When his 6-week-old daughter Imani gives him space, new dad Michael Hunt imagines methods of making the students he mentors even more successful.
“If we want to dismantle white supremacy, we have to get to the root of it and change how we mentor and how we support,” Hunt says.
Hunt was a standout engineering, math, and science student at Polytechnic High School in Baltimore and continued in the same vein at the University of Maryland, Baltimore County, where he’s now the director of the McNair Scholars Program.
The program is named after NASA astronaut Dr. Ronald E. McNair, who died in 1986 in the Space Shuttle Challenger disaster. It “provides experiences that prepare students for graduate education in all disciplines” and “involves students in research, mentoring, and other scholarly activities,” according to its website.
“My focus is creating opportunities for young people to see that their dreams are made possible — in the here and now,” Hunt says. “And particularly, I’m thinking about graduate education for the students. I take joy in the work I do with undergrads, but then I’m also changing the world as people are thinking about mentorship.”
He relinquishes the traditional thought that mentees come as empty vessels waiting to be filled. He calls it holistic critical mentoring and envisions them as equal partners in the process, bringing their life experiences, traditions, and beliefs to offer at the common table.
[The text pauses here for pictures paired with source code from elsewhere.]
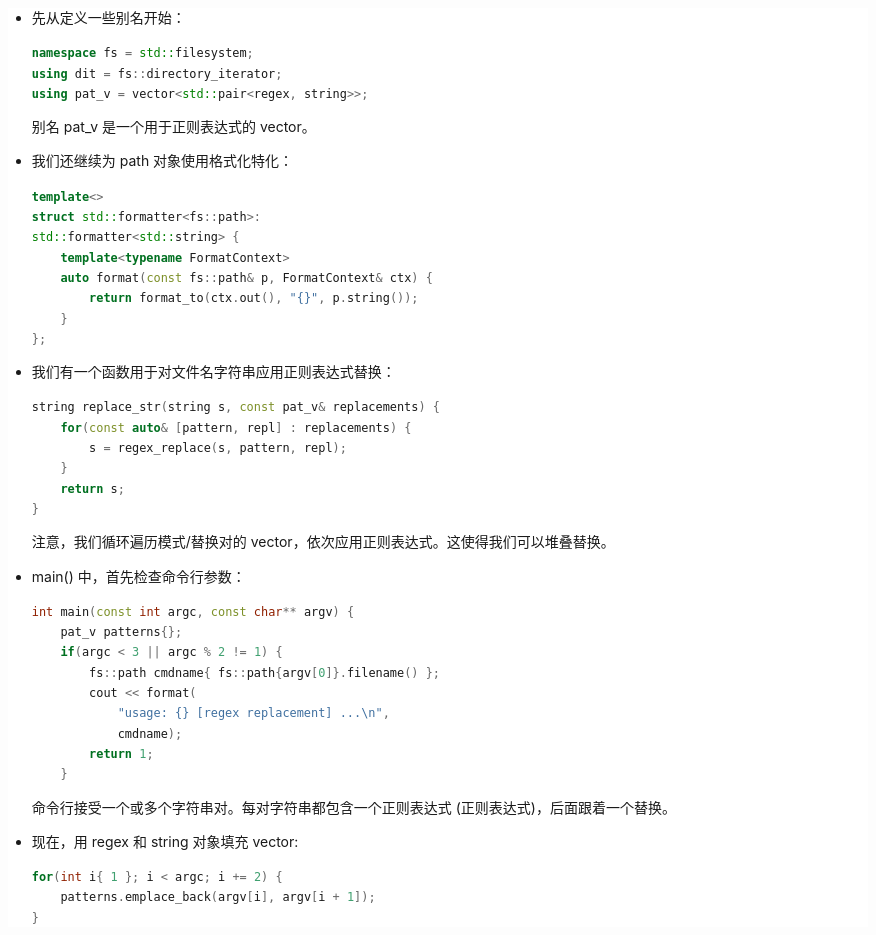 - 先从定义一些别名开始：

    ```cpp
    namespace fs = std::filesystem;
    using dit = fs::directory_iterator;
    using pat_v = vector<std::pair<regex, string>>;
    ```

    别名 pat_v 是一个用于正则表达式的 vector。

- 我们还继续为 path 对象使用格式化特化：

    ```cpp
    template<>
    struct std::formatter<fs::path>:
    std::formatter<std::string> {
        template<typename FormatContext>
        auto format(const fs::path& p, FormatContext& ctx) {
            return format_to(ctx.out(), "{}", p.string());
        }
    };
    ```

- 我们有一个函数用于对文件名字符串应用正则表达式替换：

    ```cpp
    string replace_str(string s, const pat_v& replacements) {
        for(const auto& [pattern, repl] : replacements) {
            s = regex_replace(s, pattern, repl);
        }
        return s;
    }
    ```

    注意，我们循环遍历模式/替换对的 vector，依次应用正则表达式。这使得我们可以堆叠替换。

- main() 中，首先检查命令行参数：

    ```cpp
    int main(const int argc, const char** argv) {
        pat_v patterns{};
        if(argc < 3 || argc % 2 != 1) {
            fs::path cmdname{ fs::path{argv[0]}.filename() };
            cout << format(
                "usage: {} [regex replacement] ...\n",
                cmdname);
            return 1;
        }
    ```

    命令行接受一个或多个字符串对。每对字符串都包含一个正则表达式 (正则表达式)，后面跟着一个替换。

- 现在，用 regex 和 string 对象填充 vector:

    ```cpp
    for(int i{ 1 }; i < argc; i += 2) {
        patterns.emplace_back(argv[i], argv[i + 1]);
    }
    ```
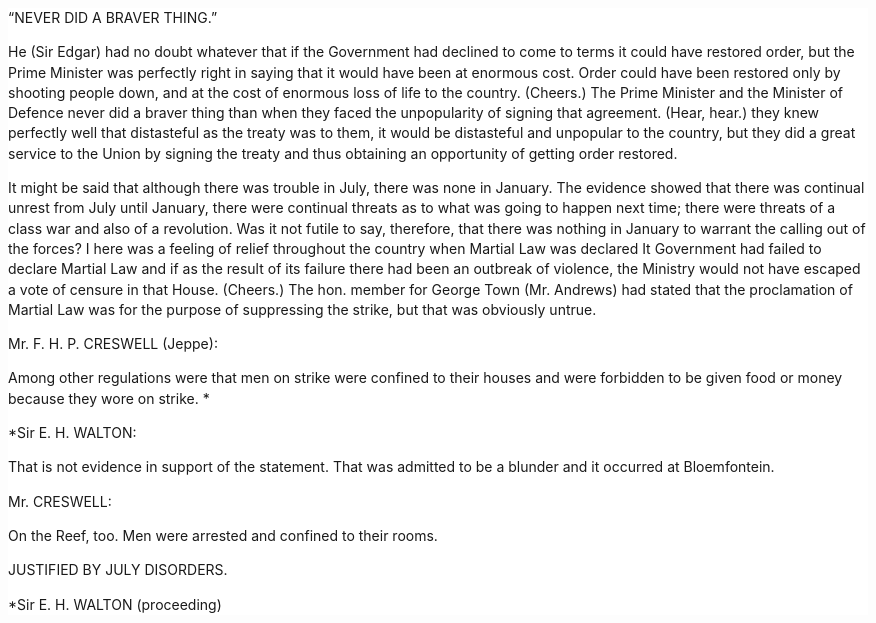 </debateSection>

<debateSection name="#never_did_a_braver_thing">

<heading>&#x201C;NEVER DID A BRAVER THING.&#x201D;</heading>

<p>He (Sir Edgar) had no doubt whatever that if the Government had declined to come to terms it could have restored order, but the Prime Minister was perfectly right in saying that it would have been at enormous cost. Order could have been restored only by shooting people down, and at the cost of enormous loss of life to the country. (Cheers.) The Prime Minister and the Minister of Defence never did a braver thing than when they faced the unpopularity of signing that agreement. (Hear, hear.) they knew perfectly well that distasteful as the treaty was to them, it would be distasteful and unpopular to the country, but they did a great service to the Union by signing the treaty and thus obtaining an opportunity of getting order restored.</p>

<p>It might be said that although there was trouble in July, there was none in January. The evidence showed that there was continual unrest from July until January, there were continual threats as to what was going to happen next time; there were threats of a class war and also of a revolution. Was it not futile to say, therefore, that there was nothing in January to warrant the calling out of the forces&#x003F; I here was a feeling of relief throughout the country when Martial Law was declared It Government had failed to declare Martial Law and if as the result of its failure there had been an outbreak of violence, the Ministry would not have escaped a vote of censure in that House. (Cheers.) The hon. member for George Town (Mr. Andrews) had stated that the proclamation of Martial Law was for the purpose of suppressing the strike, but that was obviously untrue.</p>

<speech by="#creswell">

<from>Mr. <person refersTo="hansard_za">F. H. P. CRESWELL</person> (Jeppe):</from>

<p>Among other regulations were that men on strike were confined to their houses and were forbidden to be given food or money because they wore on strike. *</p>

</speech>

<speech by="#walton">

<from>*Sir <person refersTo="hansard_za">E. H. WALTON</person>:</from>

<p>That is not evidence in support of the statement. That was admitted to be a blunder and it occurred at Bloemfontein.</p>

</speech>

<speech by="#creswell">

<from>Mr. <person refersTo="hansard_za">CRESWELL</person>:</from>

<p>On the Reef, too. Men were arrested and confined to their rooms.</p>

</speech>

</debateSection>

<debateSection name="#justified_by_july_disorders">

<heading>JUSTIFIED BY JULY DISORDERS.</heading>

<speech by="#walton">

<from>*Sir <person refersTo="hansard_za">E. H. WALTON</person> (proceeding)</from>
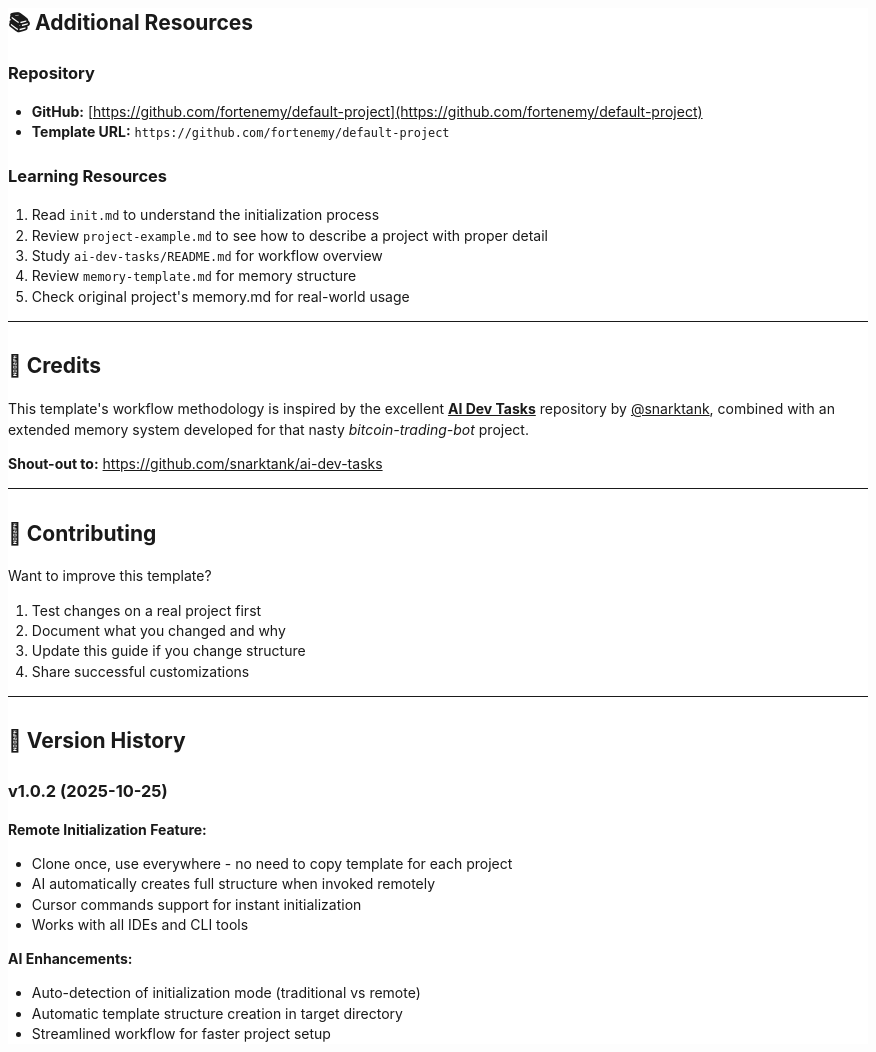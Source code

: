 ## 📚 Additional Resources

### Repository

- **GitHub:** [https://github.com/fortenemy/default-project](https://github.com/fortenemy/default-project)
- **Template URL:** `https://github.com/fortenemy/default-project`

### Learning Resources

1. Read `init.md` to understand the initialization process
2. Review `project-example.md` to see how to describe a project with proper detail
3. Study `ai-dev-tasks/README.md` for workflow overview
4. Review `memory-template.md` for memory structure
5. Check original project's memory.md for real-world usage

---

## 🙏 Credits

This template's workflow methodology is inspired by the excellent [**AI Dev Tasks**](https://github.com/snarktank/ai-dev-tasks) repository by [@snarktank](https://github.com/snarktank), combined with an extended memory system developed for that nasty *bitcoin-trading-bot* project.

**Shout-out to:** <https://github.com/snarktank/ai-dev-tasks>

---

## 🤝 Contributing

Want to improve this template?

1. Test changes on a real project first
2. Document what you changed and why
3. Update this guide if you change structure
4. Share successful customizations

---

## 📝 Version History

### v1.0.2 (2025-10-25)

**Remote Initialization Feature:**
- Clone once, use everywhere - no need to copy template for each project
- AI automatically creates full structure when invoked remotely
- Cursor commands support for instant initialization
- Works with all IDEs and CLI tools

**AI Enhancements:**
- Auto-detection of initialization mode (traditional vs remote)
- Automatic template structure creation in target directory
- Streamlined workflow for faster project setup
“It shifts the dynamics of mentoring to focus on the mentee rather than what the mentor is bringing. We’re changing that paradigm to say this is a horizontal relationship where you learn from me, and I learn from you. We’re gathering. You have insights that are important, but I, too, as a mentee, have insights that are important and that I’m bringing a lot to the table, too,” Hunt says.
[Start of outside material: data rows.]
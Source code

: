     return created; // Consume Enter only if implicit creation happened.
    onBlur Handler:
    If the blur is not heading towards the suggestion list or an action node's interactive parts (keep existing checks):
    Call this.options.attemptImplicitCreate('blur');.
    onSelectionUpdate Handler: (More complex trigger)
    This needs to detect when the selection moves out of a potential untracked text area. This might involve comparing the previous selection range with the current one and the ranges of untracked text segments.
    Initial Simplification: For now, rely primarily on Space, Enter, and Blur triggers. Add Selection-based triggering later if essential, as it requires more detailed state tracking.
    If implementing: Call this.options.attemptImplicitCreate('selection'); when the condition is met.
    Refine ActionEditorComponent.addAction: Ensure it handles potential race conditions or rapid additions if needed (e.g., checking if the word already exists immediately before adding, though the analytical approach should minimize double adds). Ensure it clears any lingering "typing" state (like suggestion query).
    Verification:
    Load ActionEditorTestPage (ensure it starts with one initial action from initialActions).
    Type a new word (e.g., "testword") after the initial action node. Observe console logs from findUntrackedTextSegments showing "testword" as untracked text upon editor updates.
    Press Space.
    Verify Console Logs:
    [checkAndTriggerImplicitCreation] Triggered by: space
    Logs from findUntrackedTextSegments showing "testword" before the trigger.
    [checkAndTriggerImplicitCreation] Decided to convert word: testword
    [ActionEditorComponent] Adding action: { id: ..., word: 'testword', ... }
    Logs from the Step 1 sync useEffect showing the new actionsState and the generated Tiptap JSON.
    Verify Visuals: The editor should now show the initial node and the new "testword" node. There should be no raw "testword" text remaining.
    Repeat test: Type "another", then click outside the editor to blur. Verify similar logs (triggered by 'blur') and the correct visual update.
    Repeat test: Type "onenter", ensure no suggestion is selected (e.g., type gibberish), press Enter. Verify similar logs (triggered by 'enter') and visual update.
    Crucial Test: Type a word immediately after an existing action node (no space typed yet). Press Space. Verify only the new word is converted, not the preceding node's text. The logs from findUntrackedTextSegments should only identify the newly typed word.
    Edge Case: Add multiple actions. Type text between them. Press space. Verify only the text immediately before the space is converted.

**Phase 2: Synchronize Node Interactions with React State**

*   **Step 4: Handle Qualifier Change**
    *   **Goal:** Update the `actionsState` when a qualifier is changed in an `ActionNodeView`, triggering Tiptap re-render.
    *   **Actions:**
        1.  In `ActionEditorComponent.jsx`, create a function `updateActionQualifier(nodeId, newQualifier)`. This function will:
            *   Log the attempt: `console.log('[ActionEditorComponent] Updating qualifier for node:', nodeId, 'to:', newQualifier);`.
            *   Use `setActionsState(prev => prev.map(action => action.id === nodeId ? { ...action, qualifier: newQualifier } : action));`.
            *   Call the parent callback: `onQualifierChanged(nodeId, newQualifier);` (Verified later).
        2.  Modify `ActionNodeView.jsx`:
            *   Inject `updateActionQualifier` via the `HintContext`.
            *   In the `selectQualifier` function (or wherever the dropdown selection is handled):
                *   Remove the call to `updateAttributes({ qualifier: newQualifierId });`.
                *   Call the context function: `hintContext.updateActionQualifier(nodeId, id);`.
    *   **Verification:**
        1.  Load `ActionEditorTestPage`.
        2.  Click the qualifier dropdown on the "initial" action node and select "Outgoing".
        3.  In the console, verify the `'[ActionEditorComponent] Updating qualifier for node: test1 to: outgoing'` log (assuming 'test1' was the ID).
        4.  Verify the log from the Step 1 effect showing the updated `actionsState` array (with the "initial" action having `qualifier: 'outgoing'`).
“So we’re not looking at a deficit model of mentorship, but really where they are, which is known as community cultural wealth, that the mentee is bringing value also.”
It goes against the traditional idea of mentoring, but he finds it makes for a more successful outcome.
A God Guy
“He’s more than a math guy, Hunt’s big sister, Mashica Winslow, tells Word In Black. “He’s a God guy,” she says. “He loves God, and God loves him — he loves his students and hopes to see them change the world, just as he’s always known he should change the world.”
Raised by a single mother, Hunt says his “mom was the one who surrounded me with community” because she knew “she couldn’t do it by herself.”
Raised to Change the World
Hunt says his mom “made sure I was surrounded by the right people, for her sake and my own,” Hunt says. “Then my grandmother let me see the world. She was the one that took me to Belize, Central America, every summer to do missionary work there. And she started when I was 9. We went every year until she died. I went one year without her, but it just wasn’t the same.”
I often think of that experience because I remember what she did for me, to be sure I saw the world. Thinking about it this way opens up the realization that what I do isn’t just for my family and myself. The impact is worldwide. It makes me take inventory of how I’m living, what I’m making happen, and the reason for it all.”
Hunt pays forward the global perspective and commitment to service his mom and grandmother instilled in him by traveling with his scholars.
He loves to “see the looks on their faces, especially the ones who’ve never been anywhere outside Baltimore City.” He encourages his mentees “to apply to summer research opportunities out of state. It’s usually only for a month or two, and if they really don’t like it, they can always come home,” he says.
The One I Lost to God
When he was an undergraduate student studying mathematics and engineering, Hunt says Dr. Freeman Hrabowski, who was president of UMBC when he began, “encouraged me every step along the way. After I left for seminary at Emory University, he began to introduce me as ‘the one I lost to God.’
It’s not always easy to shake the traditional ways taught by grandparents, pat yourself on the back, or give yourself compliments. But Hunt’s experience with Hrabowski shows how much we need someone to mirror our true selves back to us. “He would also say, ‘Michael Hunt is brilliant.’ I wasn’t at the top of my class, in either engineering, math, or in seminary. So I never saw myself as brilliant,” Hunt explains. “Then, the last couple of years, as I’ve been doing my research and work, I look at my stuff, and I say, golly boy, this is dynamic.”
Hunt prepared for what he thought would be a traditional ministry as a pastor, he found less support when he needed people to help him sort through the ideas in seminary that were new to his thinking and previous exposure. He didn’t know how to accommodate them into his own dynamic of theology.
He spent seven years as a co-pastor in a nontraditional church but found he couldn’t exercise his best gifts in that particular structure.
The late Rev. Dr. Harold Carter Sr., former pastor of New Shiloh Baptist Church where he grew up, and Bishop Robbin Blackwell also helped him understand that even mentors have limits to what they can give in support.
And now Hunt brings the wisdom he’s received to the students he mentors.
“That’s why I feel so blessed in the job I’m in now,” he says. “I don’t know if this is the job I’ll retire in, but it’s indeed the one I love in this moment.”